Vottero, an associate professor and the Nurse Educator Program Coordinator at Purdue University Northwest (PNW), will offer her classes in the virtual classroom format this fall, meaning classes will be fully remote with live lecture. “This actually offers the most flexibility for me to work with students. …I have protected class time to be with the students,” Vottero said.
Vottero’s classes will include lectures, small group meetings, larger class discussions, and breakout rooms, all delivered via Zoom.
“I believe that students need to feel connected to the professor, the classmates and the university. By having live class sessions online, I can interact with students and respond to questions quickly and easily,” she said. “This fits with the content of my courses.”
Vottero became an educator because she wanted to make a positive change in a field that gains more and more importance in this world each day: nursing.
“I got into teaching because I wanted to make a bigger difference in nursing than I could alone. By teaching others, I can have a bigger impact on nursing,” said Vottero, who teaches undergraduate, graduate, and doctoral level programs at PNW.

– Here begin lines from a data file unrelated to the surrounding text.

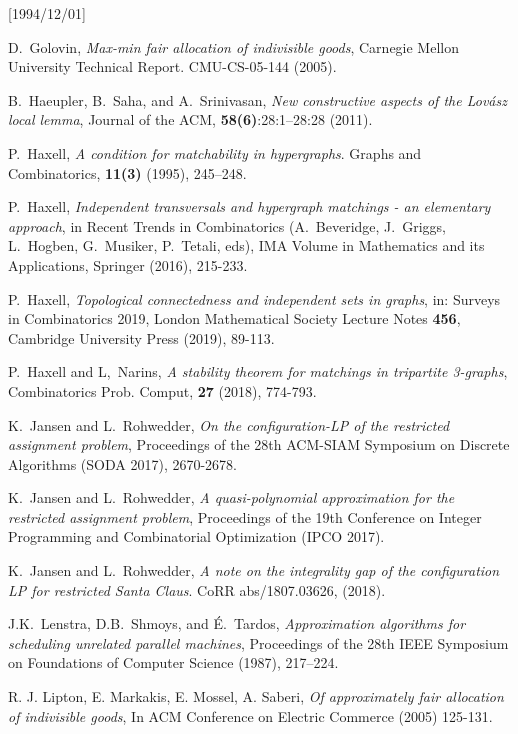 \NeedsTeXFormat{LaTeX2e}[1994/12/01]\documentclass[letterpaper, 11pt]{article}
\theoremstyle{definition}
\theoremstyle{remark}
\numberwithin{equation}{section}
\begin{document}
\begin{thebibliography}{10}
D.~Golovin, \emph{Max-min fair allocation of indivisible goods},
Carnegie Mellon University Technical Report. CMU-CS-05-144 (2005).

B.~Haeupler, B.~Saha, and A.~Srinivasan, \emph{New constructive aspects
  of the Lov\'asz local lemma}, 
Journal of the ACM, \textbf{58(6)}:28:1–28:28 (2011).

P.~Haxell, \emph{A condition for matchability in hypergraphs}. Graphs
and Combinatorics, \textbf{11(3)} (1995), 245–248.

P.~Haxell, \emph{Independent transversals and hypergraph matchings - an elementary approach}, in Recent Trends in Combinatorics (A.~Beveridge, J.~Griggs, L.~Hogben, G.~Musiker, P.~Tetali, eds), IMA Volume in Mathematics and its Applications, Springer (2016),  215-233. 

P.~Haxell, \emph{Topological connectedness and independent sets in
  graphs}, in: Surveys in Combinatorics 2019, London Mathematical
Society Lecture Notes \textbf{456}, Cambridge University Press (2019), 89-113.

P.~Haxell and L,~Narins, \emph{A stability theorem for matchings in
  tripartite 3-graphs}, Combinatorics Prob. Comput, \textbf{27}
(2018), 774-793.

  K.~Jansen and L.~Rohwedder, \emph{On the configuration-LP of the
  restricted assignment problem}, Proceedings of the 28th ACM-SIAM
Symposium on Discrete Algorithms (SODA 2017), 2670-2678. 

  K.~Jansen and L.~Rohwedder, \emph{A quasi-polynomial approximation for
    the restricted assignment problem}, Proceedings of the 19th
  Conference on Integer Programming and Combinatorial Optimization
  (IPCO 2017). 

K.~Jansen and L.~Rohwedder, \emph{A note on the integrality gap of the
  configuration LP for restricted Santa Claus}. CoRR abs/1807.03626, (2018).

J.K.~Lenstra, D.B.~Shmoys, and \'E.~Tardos,  \emph{Approximation
  algorithms for scheduling unrelated 
parallel machines}, Proceedings of the 28th IEEE Symposium on
Foundations of Computer Science (1987), 217–224.

R. J. Lipton, E. Markakis, E. Mossel, A. Saberi, \emph{Of approximately
  fair allocation of indivisible goods}, In ACM Conference on Electric
Commerce (2005) 125-131.


\end{thebibliography}
\end{document}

Vottero earned a bachelor’s degree in Business, bachelor’s and master’s degrees in Nursing, and a Ph.D. in Nursing Education. She worked on an intermediate care unit in a hospital for 15 years before becoming a magnet program director at La Porte Hospital. Vottero then became one of the first people to sit for the Certified Nurse Educator certification and began teaching at the college level.
Vottero’s primary concern moving into the fall 2020 semester will be keeping those personal connections with and among students to enhance their academic experience. Vottero believes that although there were a great number of resources during the spring semester, keeping sight of the need to maintain human connections should be paramount.
Vottero is trying to adapt technology to bring that human connection to her interactions with students.
“I like to give feedback for papers that is clear and understandable so that students can improve their performance. This summer, I am using video recordings to provide this feedback for assignments in conjunction with written feedback in the paper,” she said. “So far, the students have enjoyed hearing the content rather than just reading it.”
Vottero is excited for the fall semester.
“I am excited about the challenge that our new normal has given us. I think that this shift to online has forced me to really think about each of my courses,” she said. “I’m refocusing on the objectives and developing creative ways to not just teach, but to really get students invested in the content.”
Vottero credits the camaraderie and culture of determination and dedication to students at PNW with her confidence moving forward.